Ongoing Innovation and Adaptation within the Restaurant Industry
Our team has been inspired by the different ways restaurants have adapted due to the impact of Covid-19. From curated outdoor dining experiences to unique take-out and delivery options, restaurants have pivoted their businesses in a way that will likely have a long-term impact on the industry. As we approach the end of the year our team has been contemplating the future of the dining experience and some adaptations that will likely stick with us.
#1: Small Greenhouses and Private Pods
During Covid, we’ve seen the growing desirability of outdoor dining in many areas of the country. As the seasons change, restaurants in colder locations are presented with a challenge: how to maintain an operable outdoor dining experience while controlling for weather.
Our Director of Marketing, Sara, discovered an innovative way to solve for this problem which combines industry trends including the desirability of outdoor seating and experiential / VIP dining ‘zones’...
In this case, each house can seat 10 people and is equipped with an air purifying HVAC system for climate control. An Amazon Alexa allows diners to select their favorite music. We think that we’ll definitely be seeing continued innovation using private dining pods as a vehicle for one of a kind dining experiences.
The current plans allowing expanded outdoor dining space in many cities means that restaurants might be investing in these pop-up dining pods as temporary solutions. Each pod can easily be removed as conditions necessitate which makes them ideal for restaurants looking for flexible dining options.

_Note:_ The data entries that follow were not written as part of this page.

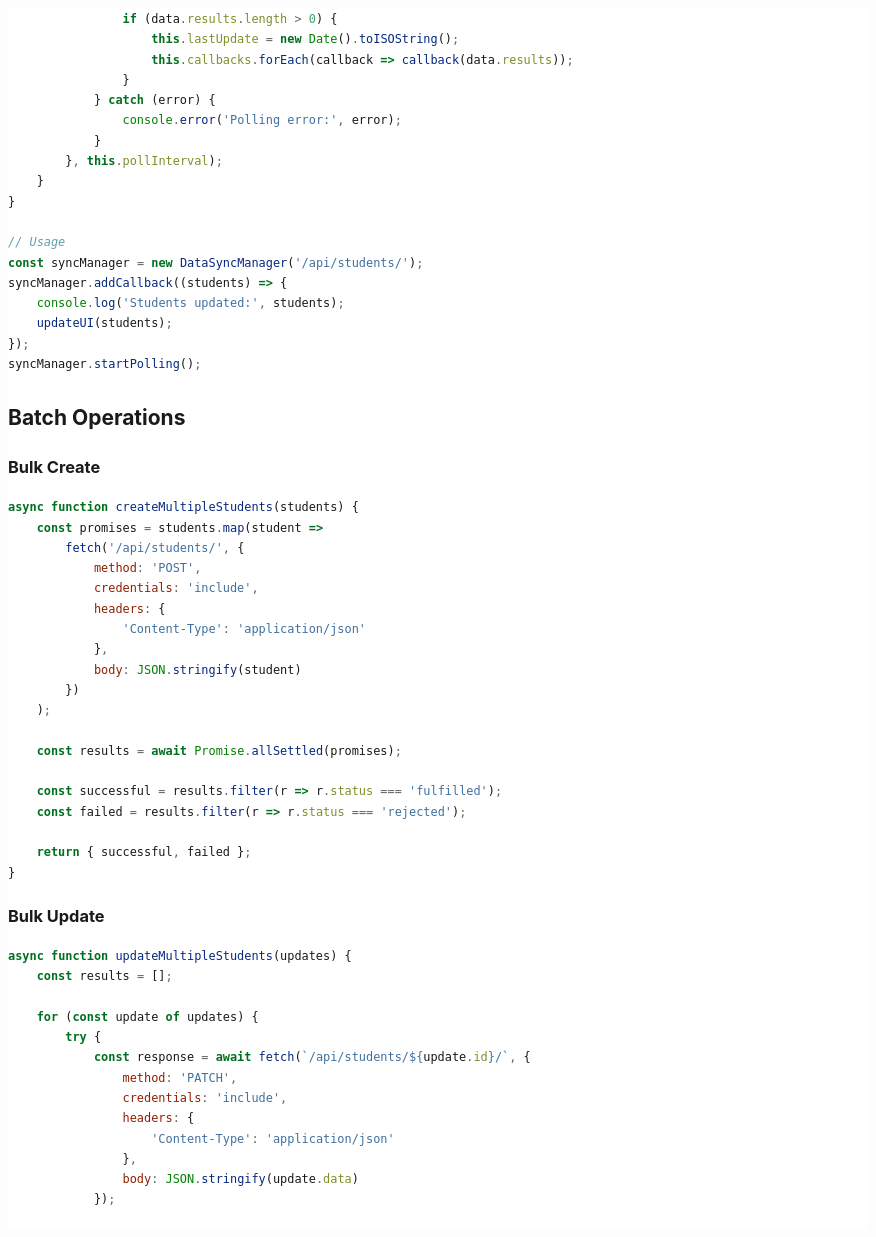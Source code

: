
 ```javascript
                if (data.results.length > 0) {
                    this.lastUpdate = new Date().toISOString();
                    this.callbacks.forEach(callback => callback(data.results));
                }
            } catch (error) {
                console.error('Polling error:', error);
            }
        }, this.pollInterval);
    }
}

// Usage
const syncManager = new DataSyncManager('/api/students/');
syncManager.addCallback((students) => {
    console.log('Students updated:', students);
    updateUI(students);
});
syncManager.startPolling();
```

## Batch Operations

### Bulk Create

```javascript
async function createMultipleStudents(students) {
    const promises = students.map(student => 
        fetch('/api/students/', {
            method: 'POST',
            credentials: 'include',
            headers: {
                'Content-Type': 'application/json'
            },
            body: JSON.stringify(student)
        })
    );
    
    const results = await Promise.allSettled(promises);
    
    const successful = results.filter(r => r.status === 'fulfilled');
    const failed = results.filter(r => r.status === 'rejected');
    
    return { successful, failed };
}
```

### Bulk Update

```javascript
async function updateMultipleStudents(updates) {
    const results = [];
    
    for (const update of updates) {
        try {
            const response = await fetch(`/api/students/${update.id}/`, {
                method: 'PATCH',
                credentials: 'include',
                headers: {
                    'Content-Type': 'application/json'
                },
                body: JSON.stringify(update.data)
            });
            
```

#2: Mobile Only Experiences
Throughout the Covid crisis, many restaurants have offered take-out only options. As dining rooms reopen, we’ll continue to see restaurants place a stronger emphasis on deriving revenue from takeout by elevating it to a more engaging experience. Fast-food chains are already concepting locations that streamline and prioritize takeout service. Sonic is capitalizing on its existing strategy while chains like Burger King and Taco Bell have revealed plans for mobile focused locations.
In higher-end restaurants, we’ll also see brands prioritizing branded packaging and take-away items so that guests still feel that they are getting the full experience even though they are eating at home. Brown paper bags and plastic utensils will no longer cut it when it comes to take out as customers look for a more elevated at home experience. Specialty menus with take-out only custom dishes or five course meal options have also been increasingly popular as people look to create an elevated experience. The Brother’s Sushi in LA has capitalized on this trend with specialty omakase options available for take out as well as full sushi kits with everything customers need to make hand rolls at home. The Broken Shaker, with various locations from NYC to Miami, has also pivoted to offer take out cocktail kits for guests to enjoy at home.

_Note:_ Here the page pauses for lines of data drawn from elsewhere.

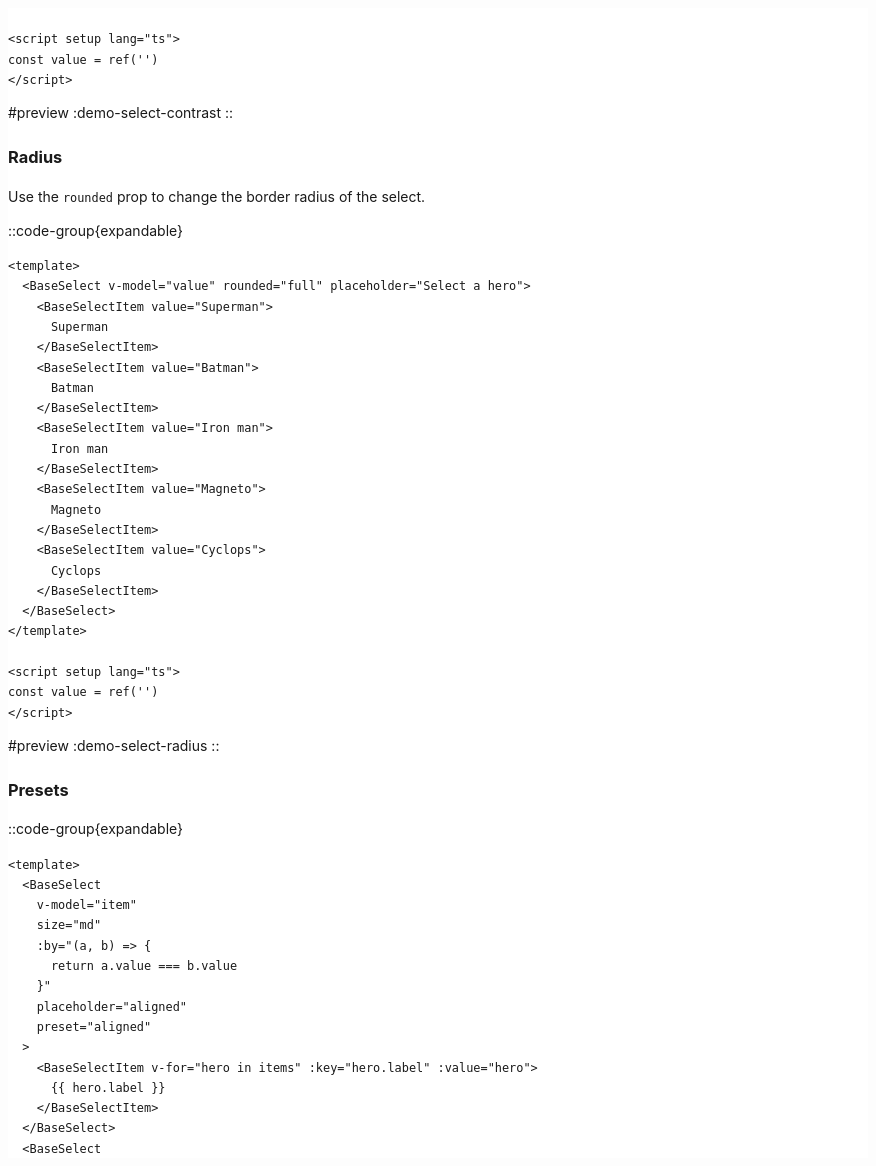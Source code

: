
 ```vue [DemoSelectVariants.vue]

<script setup lang="ts">
const value = ref('')
</script>
```

#preview
:demo-select-contrast
::

### Radius

Use the `rounded` prop to change the border radius of the select.

::code-group{expandable}

```vue [DemoSelectRadius.vue]
<template>
  <BaseSelect v-model="value" rounded="full" placeholder="Select a hero">
    <BaseSelectItem value="Superman">
      Superman
    </BaseSelectItem>
    <BaseSelectItem value="Batman">
      Batman
    </BaseSelectItem>
    <BaseSelectItem value="Iron man">
      Iron man
    </BaseSelectItem>
    <BaseSelectItem value="Magneto">
      Magneto
    </BaseSelectItem>
    <BaseSelectItem value="Cyclops">
      Cyclops
    </BaseSelectItem>
  </BaseSelect>
</template>

<script setup lang="ts">
const value = ref('')
</script>
```

#preview
:demo-select-radius
::

### Presets

::code-group{expandable}

```vue [DemoSelectPresets.vue]
<template>
  <BaseSelect
    v-model="item"
    size="md"
    :by="(a, b) => {
      return a.value === b.value
    }"
    placeholder="aligned"
    preset="aligned"
  >
    <BaseSelectItem v-for="hero in items" :key="hero.label" :value="hero">
      {{ hero.label }}
    </BaseSelectItem>
  </BaseSelect>
  <BaseSelect
```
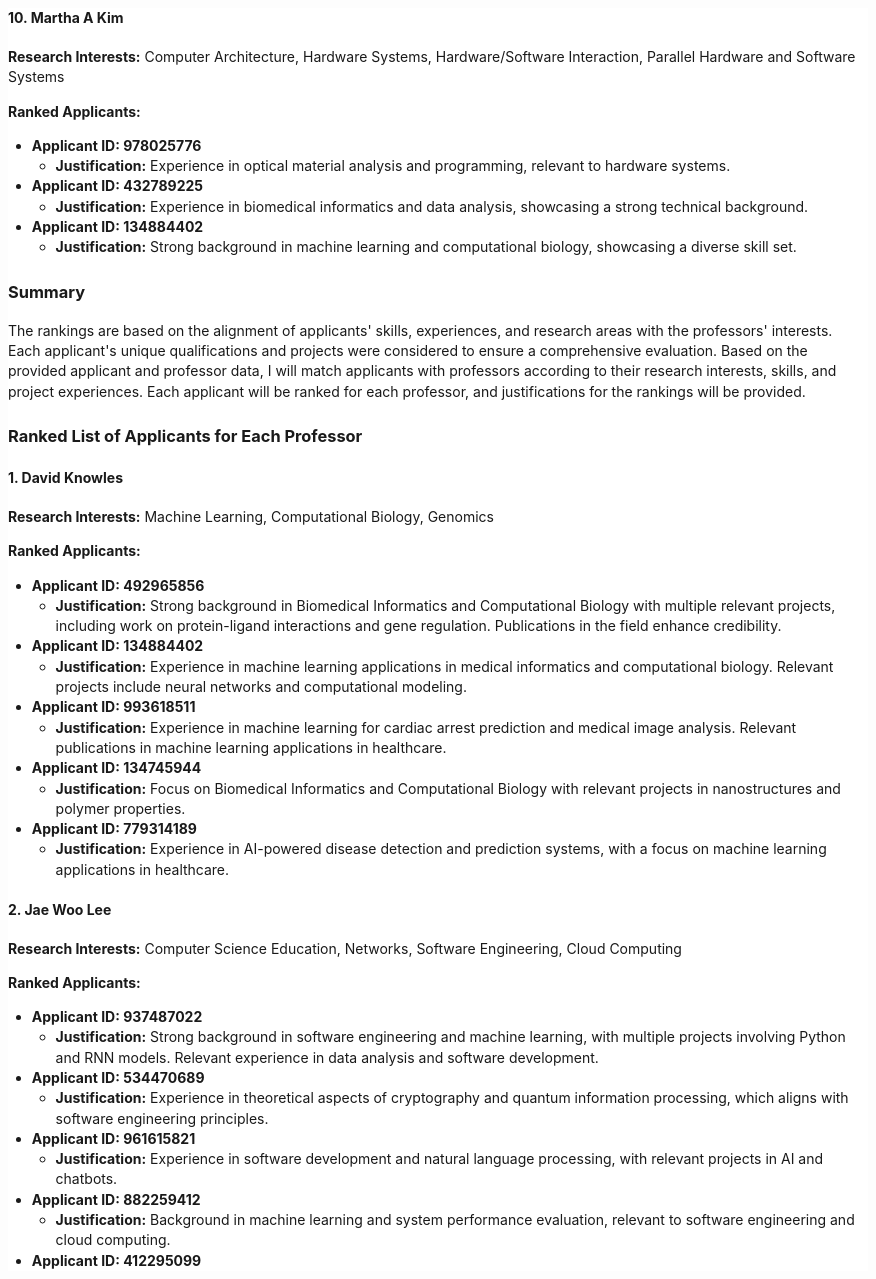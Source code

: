 #### 10. **Martha A Kim**
   **Research Interests:** Computer Architecture, Hardware Systems, Hardware/Software Interaction, Parallel Hardware and Software Systems

   **Ranked Applicants:**
   - **Applicant ID: 978025776**
     - **Justification:** Experience in optical material analysis and programming, relevant to hardware systems.
   - **Applicant ID: 432789225**
     - **Justification:** Experience in biomedical informatics and data analysis, showcasing a strong technical background.
   - **Applicant ID: 134884402**
     - **Justification:** Strong background in machine learning and computational biology, showcasing a diverse skill set.

### Summary
The rankings are based on the alignment of applicants' skills, experiences, and research areas with the professors' interests. Each applicant's unique qualifications and projects were considered to ensure a comprehensive evaluation.
Based on the provided applicant and professor data, I will match applicants with professors according to their research interests, skills, and project experiences. Each applicant will be ranked for each professor, and justifications for the rankings will be provided.

### Ranked List of Applicants for Each Professor

#### 1. **David Knowles**
   **Research Interests:** Machine Learning, Computational Biology, Genomics

   **Ranked Applicants:**
   - **Applicant ID: 492965856**
     - **Justification:** Strong background in Biomedical Informatics and Computational Biology with multiple relevant projects, including work on protein-ligand interactions and gene regulation. Publications in the field enhance credibility.
   - **Applicant ID: 134884402**
     - **Justification:** Experience in machine learning applications in medical informatics and computational biology. Relevant projects include neural networks and computational modeling.
   - **Applicant ID: 993618511**
     - **Justification:** Experience in machine learning for cardiac arrest prediction and medical image analysis. Relevant publications in machine learning applications in healthcare.
   - **Applicant ID: 134745944**
     - **Justification:** Focus on Biomedical Informatics and Computational Biology with relevant projects in nanostructures and polymer properties.
   - **Applicant ID: 779314189**
     - **Justification:** Experience in AI-powered disease detection and prediction systems, with a focus on machine learning applications in healthcare.

#### 2. **Jae Woo Lee**
   **Research Interests:** Computer Science Education, Networks, Software Engineering, Cloud Computing

   **Ranked Applicants:**
   - **Applicant ID: 937487022**
     - **Justification:** Strong background in software engineering and machine learning, with multiple projects involving Python and RNN models. Relevant experience in data analysis and software development.
   - **Applicant ID: 534470689**
     - **Justification:** Experience in theoretical aspects of cryptography and quantum information processing, which aligns with software engineering principles.
   - **Applicant ID: 961615821**
     - **Justification:** Experience in software development and natural language processing, with relevant projects in AI and chatbots.
   - **Applicant ID: 882259412**
     - **Justification:** Background in machine learning and system performance evaluation, relevant to software engineering and cloud computing.
   - **Applicant ID: 412295099**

#3: Contactless In House Experiences
While mobile-only options will be successful in certain areas, we will also likely see further development of contactless experiences for diners. Technology will drive this trend and will allow consumers to order, dine and pay with limited contact. This technology is something that we have seen in the industry in the past but will likely become more mainstream and permanent in the many locations that embrace a different level of service and want to offer a variety of dining experiences in the long term.
#4: Ghost Kitchens and Virtual Restaurants
Ghost kitchens are here to stay. With the increased financial burden of trying to open and maintain full service restaurants, we will continue to see the growth of these transparent production kitchens. These facilities allow people to cut the costs of operating a traditional restaurant and invest in creating a menu and experience built for delivery, and can work for new brands or for existing brands. In heavily populated areas, existing restaurants might invest in operating multiple ghost kitchens that allow them to deliver to a larger area than their existing location might allow. Ghost kitchens also provide additional capacity as-needed and consumption trends shift.
Restaurants that currently have brick-and-mortar locations can also capitalize on delivery options by creating delivery-specific exclusive choices. While operating at a limited capacity in the restaurant, they can rely on loyal customers that are familiar with their brand to place orders online and boost business. Cracker Barrel recently announced that they will be using the ghost kitchen format to help support their limited dine-in business. The brand will be converting one of their restaurants in Indianapolis to a catering-only kitchen, and will handle large catering orders, some delivery orders and assist surrounding locations during the upcoming busy holiday season.